By default formchk produces a formatted checkpoint file that is backwardly compatible with all previous versions of Gaussian.

The Gaussian utilities are located in a release-dependent directory. Before running formchk, use this commad:

source /usr/local/env/gaussian.csh
to make sure the appropriate paths and environment variables are set. This is not done automatically, to allow the use of earlier releases of Gaussian where the setup is somewhat different. Do this once per login session or add it to your startup file (such as .bashrc).

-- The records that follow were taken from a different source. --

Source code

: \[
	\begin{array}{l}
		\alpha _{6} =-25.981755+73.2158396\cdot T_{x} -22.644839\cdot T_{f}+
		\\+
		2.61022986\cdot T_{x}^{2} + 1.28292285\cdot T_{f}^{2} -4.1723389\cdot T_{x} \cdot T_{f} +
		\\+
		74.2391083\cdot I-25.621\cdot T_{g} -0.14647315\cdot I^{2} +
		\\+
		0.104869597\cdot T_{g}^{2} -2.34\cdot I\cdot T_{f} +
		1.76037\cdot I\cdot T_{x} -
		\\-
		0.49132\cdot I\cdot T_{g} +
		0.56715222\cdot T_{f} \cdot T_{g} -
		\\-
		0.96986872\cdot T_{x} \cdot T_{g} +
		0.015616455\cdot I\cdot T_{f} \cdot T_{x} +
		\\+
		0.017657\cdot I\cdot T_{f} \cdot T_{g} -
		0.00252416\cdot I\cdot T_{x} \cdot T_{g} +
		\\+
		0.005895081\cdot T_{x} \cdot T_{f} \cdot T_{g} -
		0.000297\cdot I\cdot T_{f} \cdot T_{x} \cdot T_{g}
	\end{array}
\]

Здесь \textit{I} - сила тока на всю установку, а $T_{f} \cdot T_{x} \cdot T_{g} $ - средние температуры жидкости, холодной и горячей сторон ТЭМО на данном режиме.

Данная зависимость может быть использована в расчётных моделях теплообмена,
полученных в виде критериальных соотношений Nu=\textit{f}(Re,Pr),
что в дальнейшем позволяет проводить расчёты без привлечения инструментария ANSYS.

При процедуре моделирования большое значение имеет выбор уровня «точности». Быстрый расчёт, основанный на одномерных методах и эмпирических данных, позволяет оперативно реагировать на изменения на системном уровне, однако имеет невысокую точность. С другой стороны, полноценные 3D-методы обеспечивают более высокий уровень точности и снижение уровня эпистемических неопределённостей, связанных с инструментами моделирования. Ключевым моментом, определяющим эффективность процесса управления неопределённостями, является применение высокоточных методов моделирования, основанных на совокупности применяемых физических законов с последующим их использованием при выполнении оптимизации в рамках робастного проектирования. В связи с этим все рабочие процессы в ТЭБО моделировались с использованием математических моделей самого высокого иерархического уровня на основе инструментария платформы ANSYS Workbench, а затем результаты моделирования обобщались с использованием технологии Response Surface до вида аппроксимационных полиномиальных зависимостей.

How do I change the number of processors used from the default of 8?
There are two steps. First, use %nproc=nn in your Gaussian input (.com) file to specify the number of processors. Then use the -n nn option when submitting the job with batchg09. Use the same number (nn) in both places. If the -n option is omitted, batchg09 will read your command file to get the number of processors to use. If you specify both %nproc and -n, but the numbers do not match, the job will not be submitted.

Matlab

How do I submit a Matlab job
Build a job script to load the Matlab module. For more information about job scripts, see Getting Started – Job Scripts. Here is a sample job script:

!/bin/bash

SBATCH -n16

SBATCH -t 24:00:00

SBATCH –job-name=Matlabtest

module load matlab/R2012a
matlab -nodisplay -r “mymatlabprogram, exit”
This script requests 16 processors (one node) and one day (24 hours) of run time. The modules shown in the module load command are examples. Use the module avail command to see which versions of Matlab are available, and choose the one you need.

Use the sbatch command to submit your job. If the job script file were named matlab1.sh, then you could use the command sbatch matlab1.sh to submit it. You can specify sbatch directives in the job script or on the sbatch command itself. If a directive is specified in both places, the value on the sbatch command will be used.